再び大通りに出る角が見え始めた時、ユアは馬をそっと撫でた。


「弓使いの兵士は私が何とかする。あなたは暴れながら門まで走ってきて。」


そう言ってユアは馬を飛び降り、家の脇に積まれた木箱を踏み台にしながら屋根に飛び乗った。家の屋根を三軒分ほど走り抜ければ、見張りの塔だった。ユアは激しい雨に打たれながら、屋根の上を駆け抜けていった。


「おい、大通りから何かがやってくるぞ。」


見張りの兵士が門から叫ぶ声が聞こえた。


「暴れ馬だ。人が乗っていない。」


「門を開けて馬を逃がそう。大扉の修理なんてごめんだからな。」


「おい。門の扉を開けてくれ。」


下にいる兵が見張り塔にいる兵士に向かって叫んだ。見張り塔の兵士がそれに応えたのか、門の扉がゆっくり開き始めた。あと一軒分の屋根を駆け抜ければ、見張り塔の距離だった。


ユアは軋みながら開いていく門の扉を見下ろしながら、スピード上げて駆け抜けると、屋根から思いっきり飛び跳ねて、見張り台へ移った。


その着地音に驚いた兵士が慌てて弓を構えながら振り向くと、驚いた顔で言った。


「なぜあなたがここにいるのですか。」


ユアは焦っている兵士の腕に、先ほどまで自身に刺さっていた矢を思いっきり投げつけた。兵士がうめき声を上げながら、手にしていた弓を放した隙に、彼に迫ると眠り薬を浴びせた。兵士は大きな音を立てながら倒れていった。気づけば、もう小瓶の中身は空になっていた。


「何かが倒れる音がしたぞ。大丈夫か。」


 こちらの騒がしい音に気付いたのか、向かいの見張りの塔にいる兵士が声を上げた。ユアは兵士の側に散らかっていた弓と矢を拾い上げると、そっと向かいの塔を覗いた。


 こちらの様子を伺う兵士は特にこちらを警戒しておらず、弓を構えている様子もなかったが、あの魔法のことを考えれば、ここで相手を止めるしかなかった。ユアは相手の右腕に狙いを定めて弓を構えると、矢を放った。矢は雨と風に晒されながらもまっすぐ相手の右腕を貫いて、男の叫び声が辺りに響いた。


「おい、上の様子がおかしいぞ。」


下にいる兵士も、見張り塔の兵士の異変に気付き始めたようだったが、馬はもうすぐにそこに迫っていた。

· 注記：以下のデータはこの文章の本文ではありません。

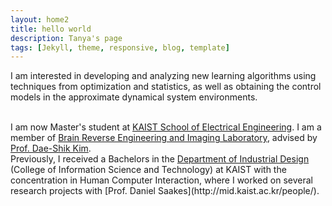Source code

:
 ```yaml
---
layout: home2
title: hello world
description: Tanya's page
tags: [Jekyll, theme, responsive, blog, template]
---
```


I am interested in developing and analyzing new learning algorithms using techniques from optimization and statistics, as well as obtaining the control models in the approximate dynamical system environments.  

<br />
I am now Master's student at  <a href="https://ee.kaist.ac.kr/?language=en" target="_blank">KAIST School of Electrical Engineering</a>. I am a member of <a href="http://brain.kaist.ac.kr/about_us.html" target="_blank">Brain Reverse Engineering and Imaging Laboratory</a>, advised by <a href="https://scholar.google.com/citations?user=nd-UgBYAAAAJ&hl=en&oi=ao" target="_blank">Prof. Dae-Shik Kim</a>.

<br />
Previously, I received a Bachelors in the <a href="http://id.kaist.ac.kr/index.php?document_srl=21142&mid=rnews" target="_blank">Department of Industrial Design</a> (College of Information Science and Technology) at KAIST with the concentration in Human Computer Interaction, where I worked on several research projects with [Prof. Daniel Saakes](http://mid.kaist.ac.kr/people/).
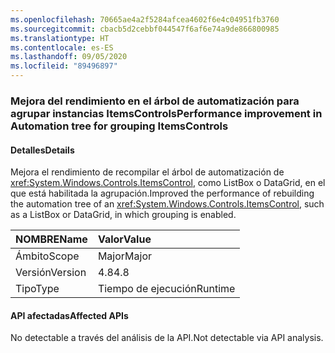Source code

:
 ```yaml
---
ms.openlocfilehash: 70665ae4a2f5284afcea4602f6e4c04951fb3760
ms.sourcegitcommit: cbacb5d2cebbf044547f6af6e74a9de866800985
ms.translationtype: HT
ms.contentlocale: es-ES
ms.lasthandoff: 09/05/2020
ms.locfileid: "89496897"
---
```

### <a name="performance-improvement-in-automation-tree-for-grouping-itemscontrols"></a><span data-ttu-id="ae41b-101">Mejora del rendimiento en el árbol de automatización para agrupar instancias ItemsControls</span><span class="sxs-lookup"><span data-stu-id="ae41b-101">Performance improvement in Automation tree for grouping ItemsControls</span></span>

#### <a name="details"></a><span data-ttu-id="ae41b-102">Detalles</span><span class="sxs-lookup"><span data-stu-id="ae41b-102">Details</span></span>

<span data-ttu-id="ae41b-103">Mejora el rendimiento de recompilar el árbol de automatización de <xref:System.Windows.Controls.ItemsControl>, como ListBox o DataGrid, en el que está habilitada la agrupación.</span><span class="sxs-lookup"><span data-stu-id="ae41b-103">Improved the performance of rebuilding the automation tree of an <xref:System.Windows.Controls.ItemsControl>, such as a ListBox or DataGrid, in which grouping is enabled.</span></span>

| <span data-ttu-id="ae41b-104">NOMBRE</span><span class="sxs-lookup"><span data-stu-id="ae41b-104">Name</span></span>    | <span data-ttu-id="ae41b-105">Valor</span><span class="sxs-lookup"><span data-stu-id="ae41b-105">Value</span></span>       |
|:--------|:------------|
| <span data-ttu-id="ae41b-106">Ámbito</span><span class="sxs-lookup"><span data-stu-id="ae41b-106">Scope</span></span>   |<span data-ttu-id="ae41b-107">Major</span><span class="sxs-lookup"><span data-stu-id="ae41b-107">Major</span></span>|
|<span data-ttu-id="ae41b-108">Versión</span><span class="sxs-lookup"><span data-stu-id="ae41b-108">Version</span></span>|<span data-ttu-id="ae41b-109">4.8</span><span class="sxs-lookup"><span data-stu-id="ae41b-109">4.8</span></span>|
|<span data-ttu-id="ae41b-110">Tipo</span><span class="sxs-lookup"><span data-stu-id="ae41b-110">Type</span></span>|<span data-ttu-id="ae41b-111">Tiempo de ejecución</span><span class="sxs-lookup"><span data-stu-id="ae41b-111">Runtime</span></span>|

#### <a name="affected-apis"></a><span data-ttu-id="ae41b-112">API afectadas</span><span class="sxs-lookup"><span data-stu-id="ae41b-112">Affected APIs</span></span>

<span data-ttu-id="ae41b-113">No detectable a través del análisis de la API.</span><span class="sxs-lookup"><span data-stu-id="ae41b-113">Not detectable via API analysis.</span></span>

<!--

#### Affected APIs

Not detectable via API analysis.

-->
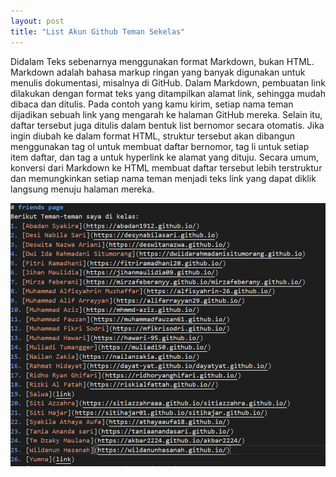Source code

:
 ```yaml
---
layout: post
title: "List Akun Github Teman Sekelas"
---
```


Didalam Teks sebenarnya menggunakan format Markdown, bukan HTML. Markdown adalah bahasa markup ringan yang banyak digunakan untuk menulis dokumentasi, misalnya di GitHub. Dalam Markdown, pembuatan link dilakukan dengan format   teks yang ditampilkan alamat link, sehingga mudah dibaca dan ditulis. Pada contoh yang kamu kirim, setiap nama teman dijadikan sebuah link yang mengarah ke halaman GitHub mereka. Selain itu, daftar tersebut juga ditulis dalam bentuk list bernomor secara otomatis. Jika ingin diubah ke dalam format HTML, struktur tersebut akan dibangun menggunakan tag  ol untuk membuat daftar bernomor, tag li untuk setiap item daftar, dan tag a untuk hyperlink ke alamat yang dituju. Secara umum, konversi dari Markdown ke HTML membuat daftar tersebut lebih terstruktur dan memungkinkan setiap nama teman menjadi teks link yang dapat diklik langsung menuju halaman mereka.

![html link dan lists](/assets/images/s1.png)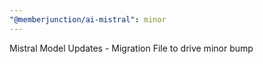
 ```yaml
---
"@memberjunction/ai-mistral": minor
---
```


Mistral Model Updates - Migration File to drive minor bump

「上の様子を構っている場合じゃない。暴れ馬がこっちへ走ってきているんだぞ。」


一人の兵士がそう叫ぶと、上の様子に気を引かれた兵士と共に門から離れていった。

馬はその様子を理解したのかさらにスピードを上げながら門を抜けていった。ユアは魔法でわずかに体を軽くすると、見張り台から飛び降りて、そのまま馬の背に乗り移った。

 後ろを振り向けば、ゆっくりと門が閉まり始めている。ユアは再び前を向くと、森の中へ走っていった。